John the Evangel was an oil industry tout.

Imagine if "wars and rumours of wars," had hit the headlines last week, when light sweet crude hit 135 on speculation that it would reach 150 later. This, to my illiterate eye, looks like self-fulfilling prophecy, or a corrupt enterprise, but that's how markets work. Add to the rumor some dick-waving by the man in charge of Israel's school buses:
Traders also zeroed in on remarks by an Israeli Cabinet minister who was quoted as saying his country will attack Iran if it doesn't abandon its nuclear program. Transportation Minister Shaul Mofaz added that Iranian President Mahmoud Ahmadinejad "will disappear before Israel does,"[...]
and we got ourselves a party!

This is why I never get tired of deflating expectations of all-out war in west Asia. There's always some illiterate villager transported into the spotlight, ready to spike oil prices with a phrase.

Mr. Mofaz, of course our friend Mahmoud will be gone before Israel is: Ali Larijani got elected Majlis speaker last week, and has promptly set about persuading the world of Iran's pragmatism. (Also, he's persuading Iranians to develop issues-based politics, rather than the politics of personality. Since it took the French 200 years -- from the Marquis de Lafayette to Charles de Gaulle -- to figure that out, Dark Steer wishes luck to the Iranian Majlis.) Rather than call the IAEA a bunch of little devils, he points to the time and money they're wasting, sounding for all the world like Bob Novak talking about the prosecution of Scooter Libby, viz.:
[...] Fitzgerald's long, expensive investigation found no violation of the Intelligence Identities Protection Act, if only because Plame was not covered by it.

In fact, Larijani and the American Right should come to terms at what I'm now calling the Plame Nexus: external investigations, national sovereignty, and presidential prerogative. Both see obfuscation and stonewalling as legitimate secrecy in the interest of national security; both resent special investigators, call their enemies evil, and rig elections. Both quash challenges to their rule by the backdoor; one by removing from election rolls all progressive politicians, the other by firing insufficiently Bushite Assistant Attorneys General.

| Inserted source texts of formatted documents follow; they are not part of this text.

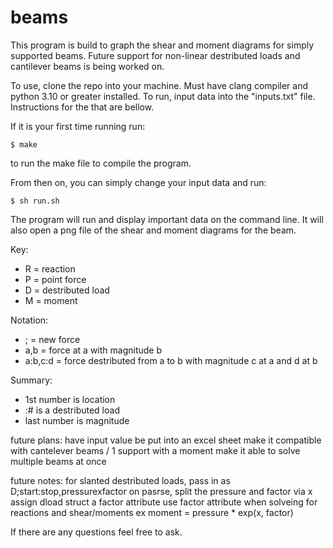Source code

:# beams
This program is build to graph the shear and moment diagrams for simply supported beams. Future support for non-linear destributed loads and cantilever beams is being worked on.

To use, clone the repo into your machine. Must have clang compiler and python 3.10 or greater installed.
To run, input data into the "inputs.txt" file. Instructions for the that are bellow.

If it is your first time running run:

    $ make

to run the make file to compile the program.

From then on, you can simply change your input data and run:

    $ sh run.sh 

The program will run and display important data on the command line. It will also open a png file of the shear and moment diagrams for the beam.

Key:
* R = reaction
* P = point force
* D = destributed load
* M = moment

Notation:
* ; = new force
* a,b = force at a with magnitude b
* a:b,c:d = force destributed from a to b with magnitude c at a and d at b

Summary:
* 1st number is location
* :# is a destributed load
* last number is magnitude

future plans:
    have input value be put into an excel sheet
    make it compatible with cantelever beams / 1 support with a moment
    make it able to solve multiple beams at once

future notes:
for slanted destributed loads, pass in as 
    D;start:stop,pressurexfactor
    on pasrse, split the pressure and factor via x
    assign dload struct a factor attribute
    use factor attribute when solveing for reactions and shear/moments
        ex moment = pressure * exp(x, factor)

If there are any questions feel free to ask.
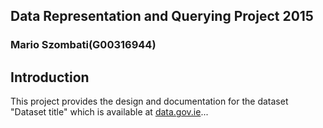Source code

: ## Data Representation and Querying Project 2015
### Mario Szombati(G00316944)

## Introduction
This project provides the design and documentation for the dataset "Dataset title" which is available at [data.gov.ie](http://data.gov.ie)...
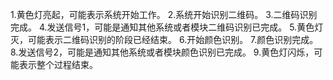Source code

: 1.黄色灯亮起，可能表示系统开始工作。
2.系统开始识别二维码。
3.二维码识别完成。
4.发送信号1，可能是通知其他系统或者模块二维码识别已完成。
5.黄色灯灭，可能表示二维码识别的阶段已经结束。
6.开始颜色识别。
7.颜色识别完成。
8.发送信号2，可能是通知其他系统或者模块颜色识别已完成。
9.黄色灯闪烁，可能表示整个过程结束。
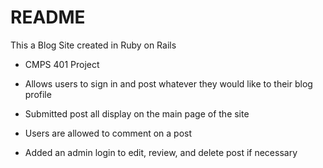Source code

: # README

This a Blog Site created in Ruby on Rails

* CMPS 401 Project

* Allows users to sign in and post whatever they would like to their blog profile

* Submitted post all display on the main page of the site

* Users are allowed to comment on a post

* Added an admin login to edit, review, and delete post if necessary
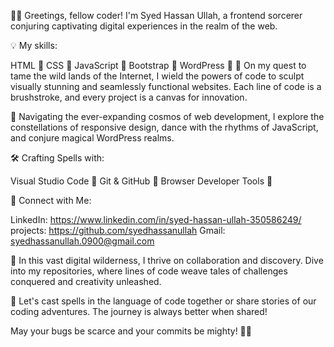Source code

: 👨‍💻 Greetings, fellow coder! I'm Syed Hassan Ullah, a frontend sorcerer conjuring captivating digital experiences in the realm of the web.

💡 My skills:

HTML 🧱
CSS 🎨
JavaScript 🚀
Bootstrap 🌈
WordPress 📝
🚀 On my quest to tame the wild lands of the Internet, I wield the powers of code to sculpt visually stunning and seamlessly functional websites. Each line of code is a brushstroke, and every project is a canvas for innovation.

🌌 Navigating the ever-expanding cosmos of web development, I explore the constellations of responsive design, dance with the rhythms of JavaScript, and conjure magical WordPress realms.

🛠️ Crafting Spells with:

Visual Studio Code 🔮
Git & GitHub 🧙
Browser Developer Tools 🔧


🔗 Connect with Me:

LinkedIn: https://www.linkedin.com/in/syed-hassan-ullah-350586249/
projects: https://github.com/syedhassanullah
Gmail: syedhassanullah.0900@gmail.com

🌟 In this vast digital wilderness, I thrive on collaboration and discovery. Dive into my repositories, where lines of code weave tales of challenges conquered and creativity unleashed.

💬 Let's cast spells in the language of code together or share stories of our coding adventures. The journey is always better when shared!

May your bugs be scarce and your commits be mighty! 🌈✨

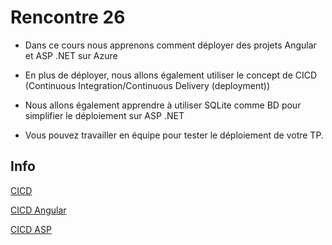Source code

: # Rencontre 26

- Dans ce cours nous apprenons comment déployer des projets Angular et ASP .NET sur Azure

- En plus de déployer, nous allons également utiliser le concept de CICD (Continuous Integration/Continuous Delivery (deployment))

- Nous allons également apprendre à utiliser SQLite comme BD pour simplifier le déploiement sur ASP .NET

- Vous pouvez travailler en équipe pour tester le déploiement de votre TP.

## Info

[CICD](/info/CICD)

[CICD Angular](/info/CICDAngular)

[CICD ASP](/info/CICDASP)



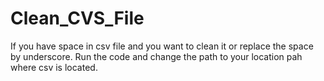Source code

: # Clean_CVS_File
If you have space in csv file and you want to clean it or replace the space by underscore. 
Run the code and change the path to your location pah where csv is located. 

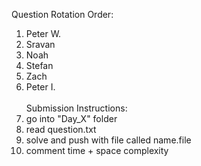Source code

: Question Rotation Order:</br>
1. Peter W.</br>
2. Sravan</br>
3. Noah</br>
4. Stefan</br>
5. Zach</br>
6. Peter I.
</br></br>
Submission Instructions:</br>
1. go into "Day_X" folder</br>
2. read question.txt</br>
3. solve and push with file called name.file</br>
4. comment time + space complexity</br>
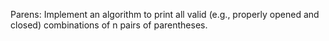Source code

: Parens: Implement an algorithm to print all valid (e.g., properly opened and closed) 
combinations of n pairs of parentheses.
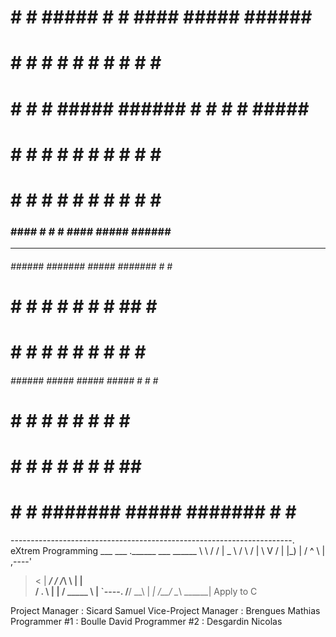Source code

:  ###                          ######                              
  #  #    # #####             #     #  ####  #####  ###### ###### 
  #  #    #   #               #     # #    # #    # #          #  
  #  #    #   #      #####    ######  #    # #    # #####     #   
  #  #    #   #               #   #   #    # #    # #        #    
  #  #    #   #               #    #  #    # #    # #       #     
 ###  ####    #               #     #  ####  #####  ###### ###### 
                                                                  
----------------------------------------------------------------------

 ######  ######  #######  #####  ####### #     # ####### 
 #     # #     # #       #     # #       ##    #    #    
 #     # #     # #       #       #       # #   #    #    
 ######  ######  #####    #####  #####   #  #  #    #    
 #       #   #   #             # #       #   # #    #    
 #       #    #  #       #     # #       #    ##    #    
 #       #     # #######  #####  ####### #     #    #    
                                                         
----------------------------------------------------------------------.
eXtrem Programming
___   ___ .______      ___       ______ 
\  \ /  / |   _  \    /   \     /      |
 \  V  /  |  |_)  |  /  ^  \   |  ,----'
  >   <   |   ___/  /  /_\  \  |  |     
 /  .  \  |  |     /  _____  \ |  `----.
/__/ \__\ | _|    /__/     \__\ \______|
                    Apply to C
                    
                    
Project Manager : Sicard Samuel
Vice-Project Manager : Brengues Mathias
Programmer #1 : Boulle David
Programmer #2 : Desgardin Nicolas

The Iranian regime, in effect, is a wet-dream version of the Bush adminstration. Imagine the power to shut down newspapers, imprison journalists, exile agitators! The Patriot Act is for fags...

The main difference between Bushites and the incipient Larijani administration is that only one group sees its influence over Middle Eastern geopolitics as stabilizing. Bushites are content to let havoc reign, begging Israel to pop off at Lebanon again, or Syria, or Iran; ignoring the fatal conflict between our arming Sunnis in Iraq and officially backing a Shiite central government; making sure the shadow-conflict with Iran is still audible amid the continuous din of news in the acutal world. Larijani, on the other hand, remains on some Walter-Sobchak-calmer-than-you-are shit.

So wait for the Speaker to make some comments on oil prices soon. Maybe the administration will finally get the idea, and the next time someone's Minister of Motorboats talks shit, someone else will be there to flip his wig...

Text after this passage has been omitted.